It sounds like a fairy tale. A beautiful young girl sings a song, a handsome listener falls in love with her, and in a blink of an eye she becomes a star. Now they travel the world, making music together.
In broad strokes, that is exactly what happened to Kristine Opolais, the Latvian soprano who made a sensational debut at the Metropolitan Opera this past season. The New York Times hailed her “plush voice with a throbbing richness that lends a touch of poignancy to every phrase she sings” in her portrayal of Magda in Puccini’s La rondine. Opolais made a splash on the European scene with her 2010 debut as the title role in Rusalka with the Bayerische Staatsoper, and her subsequent debut as Cio-Cio-San in Madama Butterfly at Covent Garden solidified her reputation as a formidable Puccini artist.
Today, Opolais is a regular at such opera houses as the Wiener Staatsoper, Deutsche Staatsoper Berlin, Bayerische Staatsoper, Opernhaus Zürich, Teatro alla Scala, and Royal Opera House Covent Garden, working with such conductors as Daniel Barenboim, Riccardo Chailly, Daniel Harding, Louis Langrée, Andris Nelsons, Gianandrea Noseda, Fabio Luisi, and Kazushi Ono. How did this blonde bombshell from a small town in a former Soviet country come to be opera’s latest “it” girl? As in any good fairy tale, it’s a path she never foresaw.

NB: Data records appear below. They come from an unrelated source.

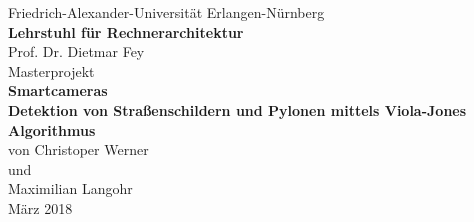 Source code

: \documentclass[12pt,twoside]{report}
\renewcommand{\chaptermark}[1]{\markboth{\uppercase{\chaptername \ \thechapter.\ #1}}{}}
\begin{document}

\begin{titlepage}
\begin{center}
\vspace*{-1cm}
 {\LARGE Friedrich-Alexander-Universität Erlangen-Nürnberg}\\
\vspace{1cm}  
 {\Large \textbf{Lehrstuhl für Rechnerarchitektur}}\\
\vspace{1cm}  
 {\Large Prof. Dr. Dietmar Fey}\\
\vspace{3cm}  
 {\LARGE Masterprojekt}\\
\vspace{2cm}  
 {\LARGE \textbf{Smartcameras\\ Detektion von Straßenschildern und Pylonen mittels Viola-Jones Algorithmus}}\\
\vspace{2cm} 
{\LARGE von Christoper Werner\\und \\ Maximilian Langohr}\\
\vspace{3cm} 
{\Large März 2018}\\
\vspace{1cm} 
{\Large }

\end{center}
\end{titlepage}







\addtocounter{page}{-2}
\tableofcontents   
\clearpage


%

%

\end{document}
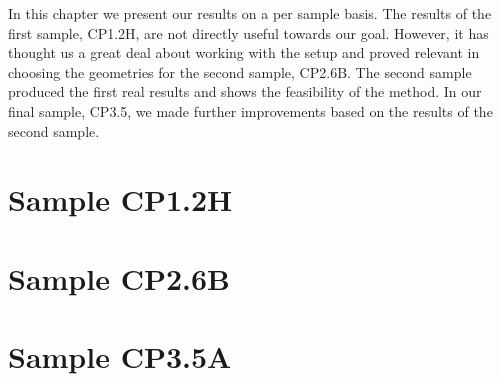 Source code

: In this chapter we present our results on a per sample basis. The results of the first sample, CP1.2H, are not directly useful towards our goal. However, it has thought us a great deal about working with the setup and proved relevant in choosing the geometries for the second sample, CP2.6B. The second sample produced the first real results and shows the feasibility of the method. In our final sample, CP3.5, we made further improvements based on the results of the second sample.

\section{Sample CP1.2H}


\newpage
\section{Sample CP2.6B}


\newpage
\section{Sample CP3.5A}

“I didn’t want to be a classical singer,” she says. Opolais had studied piano and sang in choir as a child, but “all this stuff I didn’t like.”
If she had gotten her wish as a teenager, Opolais would have pursued a career as a movie star or a pop singer. She loved to belt out tunes by Tina Turner, Madonna, and Michael Jackson and, although both her parents were amateur musicians, she had no exposure to opera when she was growing up. One day when Opolais was 16, her mother heard her sing a pop song without a microphone. Her mother, a trained singer who once longed to have an operatic career herself, decided that her daughter would pursue classical music. She announced to Opolais that she would begin traveling from their small town in the Latvian countryside to Riga, Latvia’s capital city, for voice lessons.
“I told her that I wanted to sing rock music, but she insisted,” Opolais told WGBH’s Brian McCreath before her performance with the Boston Symphony Orchestra at Tanglewood last summer. “I was crying,” she told McCreath. “I said no, no, this wobble voice, I don’t want to sing, this is terrible, these fat ladies . . . .”
Nonetheless, our fairy tale’s heroine found herself on the bus every Tuesday, making the four-hour trip from her hometown to the conservatory in Riga. She studied with soprano Regina Frinberga, who had made a name for herself at Opera Riga, as the Latvian National Opera was then known. Her teacher struggled to acclimate Opolais to classical technique, leaving behind the belt style she had used to sing along with her favorite pop stars. Opolais did not enjoy herself and she stopped after six months.
But within a year the family had moved to Riga, and her mother again urged her to take lessons. Things went better on the second try. “Step by step my teacher opened up my voice and found this voice in my body. It took a long time to understand that this was what I wanted to do,” Opolais says. She traces her ease with Puccini to those early years, when she fell in love with her voice while studying “O mio babbino caro,” her very first aria. She continued to work with Frinberga, who helped prepare her for enrollment at the Jāzeps Vītols Latvian Academy of Music in Riga, the country’s most esteemed conservatory. Opolais auditioned and was readily accepted, leaving behind her past dreams of pop star fame.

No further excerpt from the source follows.